Who would’ve known that 2020 would serve me all of this once more?
All too happy to do my part but staying home as much as I can, I’m racking up those book miles — the tokens, paperback books, stacked up against my wardrobe. I’m racking up the repeat listens of Folklore, anticipating the arrival of my album and merch. I’m racking up those Nook Miles too, and I’ve logged a considerable 900 hours on Animal Crossing: New Horizons. In a way, it feels like the universe has sent me full circle; I was supposed to lean into what I wanted all along. All along, there was nothing wrong with indulging my favourite hobbies and going somewhat against the grain.

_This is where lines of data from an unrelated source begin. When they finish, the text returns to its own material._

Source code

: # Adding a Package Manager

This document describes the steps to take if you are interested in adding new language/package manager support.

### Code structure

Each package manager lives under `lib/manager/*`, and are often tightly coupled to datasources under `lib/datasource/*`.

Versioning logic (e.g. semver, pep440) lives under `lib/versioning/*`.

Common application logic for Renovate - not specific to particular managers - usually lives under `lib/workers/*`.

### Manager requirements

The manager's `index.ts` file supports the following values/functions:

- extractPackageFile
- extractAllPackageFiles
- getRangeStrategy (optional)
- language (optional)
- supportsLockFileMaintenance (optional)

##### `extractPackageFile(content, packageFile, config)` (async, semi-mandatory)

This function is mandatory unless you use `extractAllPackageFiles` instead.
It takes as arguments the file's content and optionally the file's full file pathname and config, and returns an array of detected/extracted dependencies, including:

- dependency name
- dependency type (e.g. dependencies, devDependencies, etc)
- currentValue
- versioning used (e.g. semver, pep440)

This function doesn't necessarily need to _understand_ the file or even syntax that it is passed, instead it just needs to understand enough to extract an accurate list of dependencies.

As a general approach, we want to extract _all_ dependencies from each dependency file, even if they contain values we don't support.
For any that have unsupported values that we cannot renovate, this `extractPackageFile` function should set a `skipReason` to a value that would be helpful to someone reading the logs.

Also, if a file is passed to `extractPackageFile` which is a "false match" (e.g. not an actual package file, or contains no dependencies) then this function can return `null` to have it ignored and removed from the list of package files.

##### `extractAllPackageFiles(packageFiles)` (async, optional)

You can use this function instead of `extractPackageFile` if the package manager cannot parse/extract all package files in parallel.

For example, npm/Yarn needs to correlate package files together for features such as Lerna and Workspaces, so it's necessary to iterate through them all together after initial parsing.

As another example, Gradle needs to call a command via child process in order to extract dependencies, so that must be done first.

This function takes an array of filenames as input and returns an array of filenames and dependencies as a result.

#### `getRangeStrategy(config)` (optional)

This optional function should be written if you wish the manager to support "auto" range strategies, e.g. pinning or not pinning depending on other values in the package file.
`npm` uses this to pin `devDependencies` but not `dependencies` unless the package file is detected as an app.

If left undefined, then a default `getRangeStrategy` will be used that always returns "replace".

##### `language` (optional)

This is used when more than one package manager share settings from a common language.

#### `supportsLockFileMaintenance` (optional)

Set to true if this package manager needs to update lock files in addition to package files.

I suppose what I’m trying to say is this: embrace all of the facets that make you smile. They make you ‘you’. Life — my life, your life — isn’t made for others, for clout. It doesn’t have to be aspirational, like I once thought, or ‘relatable’ as I once imagined. Nobody will walk in your shoes except from you, and one day you’ll tread the same steps and realise. You’re coming home to yourself.